● PROBLEM TO SOLVE
Copy each line below in which the word "requires" occurs.

Records contained in a dataset:
┄┄┄┄┄┄

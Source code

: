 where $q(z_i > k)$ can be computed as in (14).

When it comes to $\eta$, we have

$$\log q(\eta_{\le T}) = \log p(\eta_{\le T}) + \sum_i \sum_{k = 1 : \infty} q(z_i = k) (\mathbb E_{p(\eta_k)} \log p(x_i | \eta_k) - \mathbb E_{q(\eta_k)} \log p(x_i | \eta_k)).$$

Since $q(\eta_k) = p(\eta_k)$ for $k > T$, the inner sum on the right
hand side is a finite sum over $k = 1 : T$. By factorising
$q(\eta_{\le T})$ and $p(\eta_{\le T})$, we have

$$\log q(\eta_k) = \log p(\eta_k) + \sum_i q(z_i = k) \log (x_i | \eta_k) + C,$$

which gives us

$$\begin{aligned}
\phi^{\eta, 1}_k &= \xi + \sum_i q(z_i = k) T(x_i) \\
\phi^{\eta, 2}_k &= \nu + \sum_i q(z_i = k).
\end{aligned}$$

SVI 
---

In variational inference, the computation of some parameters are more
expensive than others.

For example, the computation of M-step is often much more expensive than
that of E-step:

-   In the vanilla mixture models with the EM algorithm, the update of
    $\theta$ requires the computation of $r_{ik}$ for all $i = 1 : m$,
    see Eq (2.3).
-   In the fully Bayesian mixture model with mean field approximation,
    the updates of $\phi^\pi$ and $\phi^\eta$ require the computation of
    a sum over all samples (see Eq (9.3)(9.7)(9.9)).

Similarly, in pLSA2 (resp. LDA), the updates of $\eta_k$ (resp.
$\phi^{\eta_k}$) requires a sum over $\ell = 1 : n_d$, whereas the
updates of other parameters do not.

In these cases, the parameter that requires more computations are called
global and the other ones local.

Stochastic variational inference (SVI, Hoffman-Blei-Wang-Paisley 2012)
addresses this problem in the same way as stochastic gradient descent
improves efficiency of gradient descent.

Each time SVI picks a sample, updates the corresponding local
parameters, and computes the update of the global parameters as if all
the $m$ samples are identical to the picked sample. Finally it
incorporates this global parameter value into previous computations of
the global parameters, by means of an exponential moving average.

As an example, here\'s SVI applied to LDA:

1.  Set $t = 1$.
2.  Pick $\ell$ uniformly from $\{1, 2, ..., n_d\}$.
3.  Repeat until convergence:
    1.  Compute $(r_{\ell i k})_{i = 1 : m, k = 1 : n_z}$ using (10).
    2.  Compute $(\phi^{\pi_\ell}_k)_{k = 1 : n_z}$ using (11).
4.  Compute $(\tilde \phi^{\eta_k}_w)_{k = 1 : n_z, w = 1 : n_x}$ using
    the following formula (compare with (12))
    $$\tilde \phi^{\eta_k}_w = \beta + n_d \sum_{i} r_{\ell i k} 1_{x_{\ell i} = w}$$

┄┄┄┄┄┄

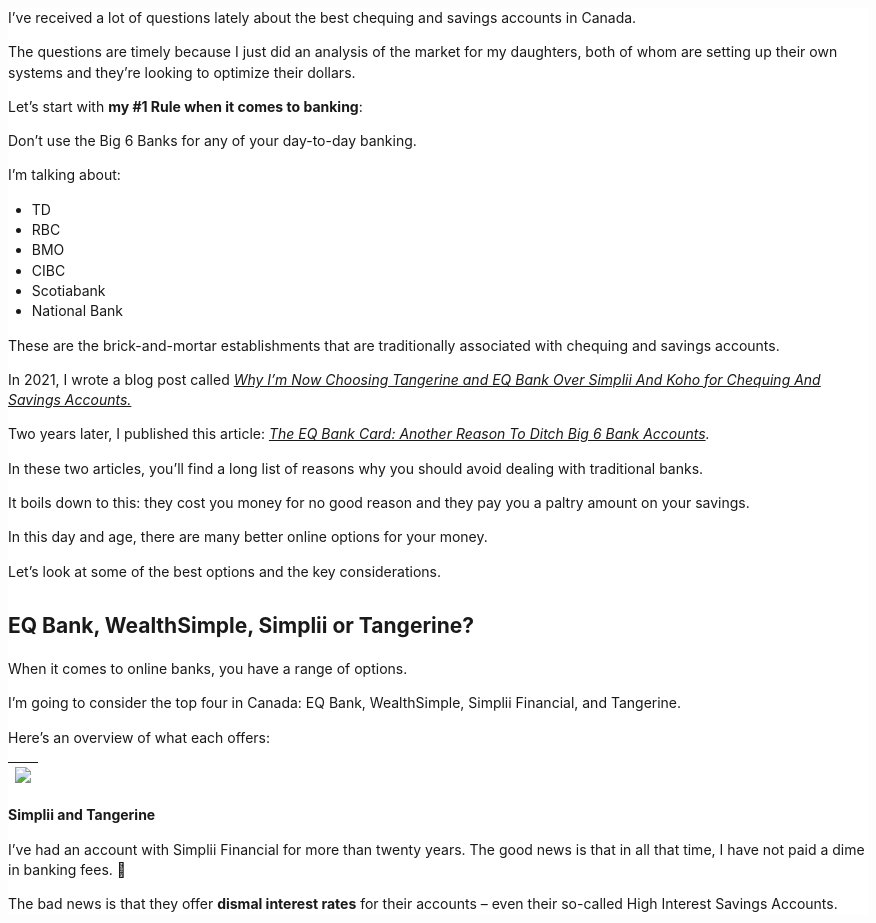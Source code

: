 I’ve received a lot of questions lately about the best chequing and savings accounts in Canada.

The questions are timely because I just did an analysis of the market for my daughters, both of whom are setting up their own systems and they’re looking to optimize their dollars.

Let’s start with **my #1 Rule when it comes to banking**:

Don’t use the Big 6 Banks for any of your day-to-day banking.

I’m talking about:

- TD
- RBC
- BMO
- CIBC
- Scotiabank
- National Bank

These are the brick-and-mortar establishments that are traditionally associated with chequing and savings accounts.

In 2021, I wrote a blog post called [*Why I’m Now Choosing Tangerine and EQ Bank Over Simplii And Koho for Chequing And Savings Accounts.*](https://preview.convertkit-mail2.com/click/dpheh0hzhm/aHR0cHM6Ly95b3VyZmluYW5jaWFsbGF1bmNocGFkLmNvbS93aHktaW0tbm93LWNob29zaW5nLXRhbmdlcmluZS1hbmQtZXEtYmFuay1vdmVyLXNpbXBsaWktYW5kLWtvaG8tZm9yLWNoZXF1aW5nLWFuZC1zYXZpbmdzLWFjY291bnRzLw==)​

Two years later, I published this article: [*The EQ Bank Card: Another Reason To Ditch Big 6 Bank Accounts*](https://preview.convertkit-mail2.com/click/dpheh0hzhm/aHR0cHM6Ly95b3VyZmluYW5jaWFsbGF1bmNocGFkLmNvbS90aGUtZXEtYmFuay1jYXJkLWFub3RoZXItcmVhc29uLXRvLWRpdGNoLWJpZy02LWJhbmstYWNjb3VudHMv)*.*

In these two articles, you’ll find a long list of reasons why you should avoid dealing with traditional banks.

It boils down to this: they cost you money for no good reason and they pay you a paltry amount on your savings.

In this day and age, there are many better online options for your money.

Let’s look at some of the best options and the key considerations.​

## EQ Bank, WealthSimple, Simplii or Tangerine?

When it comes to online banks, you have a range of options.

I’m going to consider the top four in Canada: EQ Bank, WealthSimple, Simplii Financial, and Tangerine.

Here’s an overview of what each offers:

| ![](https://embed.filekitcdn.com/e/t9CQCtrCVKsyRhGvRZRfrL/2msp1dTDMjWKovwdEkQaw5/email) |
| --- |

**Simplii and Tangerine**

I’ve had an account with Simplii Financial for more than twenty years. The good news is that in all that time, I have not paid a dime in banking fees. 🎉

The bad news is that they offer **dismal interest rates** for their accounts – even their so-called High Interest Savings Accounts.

┄┄┄┄┄┄

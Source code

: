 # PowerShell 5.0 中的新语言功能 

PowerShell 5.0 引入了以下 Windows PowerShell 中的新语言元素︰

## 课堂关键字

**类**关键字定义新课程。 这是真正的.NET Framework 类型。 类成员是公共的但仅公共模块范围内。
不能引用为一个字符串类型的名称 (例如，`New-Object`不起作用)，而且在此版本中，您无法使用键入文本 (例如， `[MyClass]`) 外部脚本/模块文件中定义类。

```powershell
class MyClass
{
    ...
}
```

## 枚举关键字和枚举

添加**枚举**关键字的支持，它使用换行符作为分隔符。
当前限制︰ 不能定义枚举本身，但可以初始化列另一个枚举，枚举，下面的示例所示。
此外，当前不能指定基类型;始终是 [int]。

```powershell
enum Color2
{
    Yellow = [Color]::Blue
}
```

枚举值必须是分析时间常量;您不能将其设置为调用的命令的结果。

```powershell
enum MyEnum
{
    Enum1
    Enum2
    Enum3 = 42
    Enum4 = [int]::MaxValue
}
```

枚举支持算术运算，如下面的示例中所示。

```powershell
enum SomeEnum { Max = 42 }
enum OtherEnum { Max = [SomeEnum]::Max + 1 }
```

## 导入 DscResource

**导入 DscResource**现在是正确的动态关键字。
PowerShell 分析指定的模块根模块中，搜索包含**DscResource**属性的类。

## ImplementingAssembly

┄┄┄┄┄┄

● RESPONSE FOR THIS EXERCISE
    $\theta$ requires the computation of $r_{ik}$ for all $i = 1 : m$,
$\phi^{\eta_k}$) requires a sum over $\ell = 1 : n_d$, whereas the
In these cases, the parameter that requires more computations are called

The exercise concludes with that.